The other trick I learned from Zena that is not a trick is how to handle a whole class
that has decided to act up. These children come from parents who, thinking they know
everything, in fact know less than nothing. These children will never see a classical
manner demonstrated at home. You must respond in such a way that demonstrates your
awareness of perfection. You must respond in a way that will bring this awareness to the
unruly children, so that they too will possess it.
It can begin in a thousand different ways. Say I am in conference with a single
student-say I am delivering the great OR ELSE. Say that my attention has wandered off for
a moment, and that I am contemplating the myriad things I contemplate when my attention is
wandering free. My mother's grave, watered by my tears. The women with city hair who
desired to give me help, but could not, so left to be replaced by others, who in turn were
replaced by yet others. How it felt to stand naked and besmeared with my own feces in the
front yard, moveless as a statue, the same as all nature, classical. The gradual
disappearance of my father, like that of a figure in a cartoon who grows increasingly
transparent until total transparency is reached. Zena facedown in her garden, snuffling
dirt up into her nostrils. The resemblance of the city women to certain wicked stepsisters
in old tales. Also their resemblance to handsome princes in the same tales.
She who hears the tale makes the tale.
Say therefore that I am no longer quite anchored within the classroom, but that I float
upward into one, several, or all of these realms. People get what they need from their own
minds. Certain places, you can get in there and rest. The classical was a cool period. I
am floating within my cool realms. At that moment, one child pulls another's hair. A third
child hurls a spitball at the window. Another falls to the floor, emitting pathetic and
mechanical cries. Instantly, what was order is misrule. Then I summon up the image of my
ferocious female angels and am on my feet before the little beasts even notice that I have
left my desk. In a flash, I am beside the light switch. The Toris and Tiffanys, the
Joshuas and Jeremys, riot on. I slap down the switch, and the room goes dark.

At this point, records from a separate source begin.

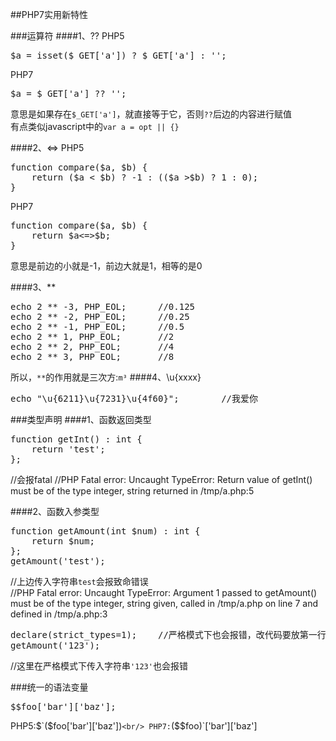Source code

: ##PHP7实用新特性

###运算符
####1、??
PHP5
<pre>
$a = isset($_GET['a']) ? $_GET['a'] : '';
</pre>

PHP7
<pre>
$a = $_GET['a'] ?? '';
</pre>

意思是如果存在`$_GET['a']`，就直接等于它，否则`??`后边的内容进行赋值<br/>
有点类似javascript中的`var a = opt || {}`

####2、<=>
PHP5
<pre>
function compare($a, $b) {
    return ($a < $b) ? -1 : (($a >$b) ? 1 : 0);
}
</pre>

PHP7
<pre>
function compare($a, $b) {
    return $a<=>$b;
}
</pre>
意思是前边的小就是-1，前边大就是1，相等的是0

####3、**
<pre>
echo 2 ** -3, PHP_EOL;		//0.125
echo 2 ** -2, PHP_EOL;		//0.25
echo 2 ** -1, PHP_EOL;		//0.5
echo 2 ** 1, PHP_EOL;		//2
echo 2 ** 2, PHP_EOL;		//4
echo 2 ** 3, PHP_EOL;		//8
</pre>

所以，`**`的作用就是三次方:`m³`
####4、\u{xxxx}
<pre>
echo "\u{6211}\u{7231}\u{4f60}";		//我爱你
</pre>

###类型声明
####1、函数返回类型
<pre>
function getInt() : int {
    return 'test';
};
</pre>

//会报fatal
//PHP Fatal error:  Uncaught TypeError: Return value of getInt() must be of the type integer, string returned in /tmp/a.php:5


####2、函数入参类型
<pre>
function getAmount(int $num) : int {
    return $num;
}; 
getAmount('test');
</pre>
//上边传入字符串`test`会报致命错误<br/>
//PHP Fatal error:  Uncaught TypeError: Argument 1 passed to getAmount() must be of the type integer, string given, called in /tmp/a.php on line 7 and defined in /tmp/a.php:3


<pre>
declare(strict_types=1);	//严格模式下也会报错，改代码要放第一行
getAmount('123');
</pre>
//这里在严格模式下传入字符串`'123'`也会报错

###统一的语法变量
<pre>
$$foo['bar']['baz'];
</pre>

PHP5:$`($foo['bar']['baz'])`<br/>
PHP7:`($$foo)`['bar']['baz']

Result? Silence. Inspired action is destiny.
The children freeze. Their pulses race--veins beat in not a few little blue temples. I say
four words. I say, "Think what this means." They know what it means. I grow to
twice my size with the meaning of these words. I loom over them, and darkness pours out of
me. Then I switch the lights back on, and smile at them until they get what they need from
my smiling face. These children will never call me Mrs. Fat-Asch; these children know that
I am the same as all nature.
Once upon a time a dying queen sent for her daughter, and when her daughter came to her
bedside the queen said, "I am leaving you, my darling. Say your prayers and be good
to your father. Think of me always, and I will always be with you." Then she died.
Every day the little girl watered her mother's grave with her tears. But her heart was
dead. You cannot lie about a thing like this. Hatred is the inside part of love. And so
her mother became a hard cold stone in her heart. And that was the meaning of the mother,
for as long as the little girl lived.
Soon the king took another woman as his wife, and she was most beautiful, with skin the
color of gold and eyes as black as jet. She was like a person pretending to be someone
else inside another person pretending she couldn't pretend. She understood that reality
was contextual. She understood about the condition of the observer.

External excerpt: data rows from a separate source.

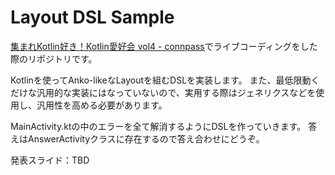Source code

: # Layout DSL Sample
[集まれKotlin好き！Kotlin愛好会 vol4 - connpass](https://love-kotlin.connpass.com/event/100047/)でライブコーディングをした際のリポジトリです。

Kotlinを使ってAnko-likeなLayoutを組むDSLを実装します。
また、最低限動くだけな汎用的な実装にはなっていないので、実用する際はジェネリクスなどを使用し、汎用性を高める必要があります。

MainActivity.ktの中のエラーを全て解消するようにDSLを作っていきます。
答えはAnswerActivityクラスに存在するので答え合わせにどうぞ。

発表スライド：TBD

One day when the king was going out to be among his people, he asked his wife, "What
shall I bring you?"
"A diamond ring," said the queen. And the king could not tell who was speaking,
the person inside pretending to be someone else, or the person outside who could not
pretend.
"And you, my daughter," said the king, "what would you
like?"
"A diamond ring," said the daughter.
The king smiled and shook his head.
"Then nothing," said the daughter. "Nothing at all."
When the king came home, he presented the queen with a diamond ring in a small blue box,
and the queen opened the box and smiled at the ring and said, "It's a very small
diamond, isn't it?" The king's daughter saw him stoop forward, his face whitening, as
if he had just lost half his blood. "I like my small diamond," said the queen,
and the king straightened up, although he still looked white and shaken. He patted his
daughter on the head on his way out of the room, but the girl merely looked forward and
said nothing, in return for the nothing he had given her.

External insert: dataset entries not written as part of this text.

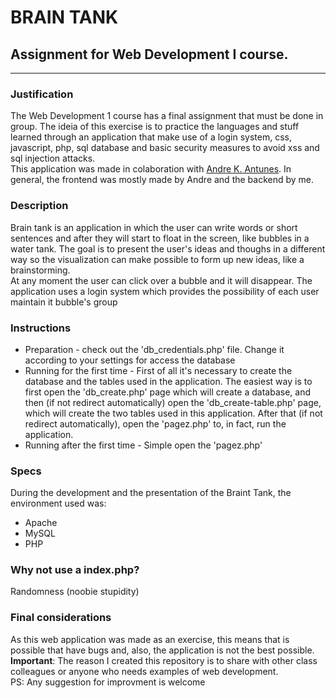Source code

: # BRAIN TANK  

## Assignment for Web Development I course.   
---
### Justification  
The Web Development 1 course has a final assignment that must be done in group. The ideia of this exercise is to practice the languages and stuff learned through an application that make use of a login system, css, javascript, php, sql database and basic security measures to avoid xss and sql injection attacks.  
This application was made in colaboration with [Andre K. Antunes](https://github.com/andrekantunes). In general, the frontend was mostly made by Andre and the backend by me.  
    
### Description  
Brain tank is an application in which the user can write words or short sentences and after they will start to float in the screen, like bubbles in a water tank. The goal is to present the user's ideas and thoughs in a different way so the visualization can make possible to form up new ideas, like a brainstorming.  
At any moment the user can click over a bubble and it will disappear.
The application uses a login system which provides the possibility of each user maintain it bubble's group  

### Instructions  
- Preparation - check out the  'db_credentials.php' file. Change it according to your settings for access the database
- Running for the first time - First of all it's necessary to create the database and the tables used in the application. The easiest way is to first open the 'db_create.php' page which will create a database, and then (if not redirect automatically) open the 'db_create-table.php' page, which will create the two tables used in this application. After that (if not redirect automatically), open the 'pagez.php' to, in fact, run the application.
- Running after the first time - Simple open the 'pagez.php'

### Specs 
During the development and the presentation of the Braint Tank, the environment used was:
- Apache  
- MySQL  
- PHP  

### Why not use a index.php?
Randomness (noobie stupidity)

### Final considerations  
As this web application was made as an exercise, this means that is possible that have bugs and, also,  the application is not the best possible.  
**Important**: The reason I created this repository is to share with other class colleagues or anyone who needs examples of web development.  
PS: Any suggestion for improvment is welcome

And that night, when the rest of the palace was asleep, the king's daughter crept to the
kitchen and ate half of a loaf of bread and most of a quart of homemade peach ice cream.
This was the most delicious food she had ever eaten in her whole entire life. The bread
tasted like the sun on the wheatfields, and inside the taste of the sun was the taste of
the bursting kernels of the wheat, even of the rich dark crumbly soil that surrounded the
roots of the wheat, even of the lives of the bugs and animals that had scurried through
the wheat, even of the droppings of those foxes, beetles, and mice. And the homemade peach
ice cream tasted overwhelmingly of sugar, cream, and peaches, but also of the bark and
meat of the peach tree and the pink feet of the birds that had landed on it, and the
sharp, brittle voices of those birds, also of the effort of the hand crank, of the
stained, whorly wood of its sides, and of the sweat of the man who had worked it so long.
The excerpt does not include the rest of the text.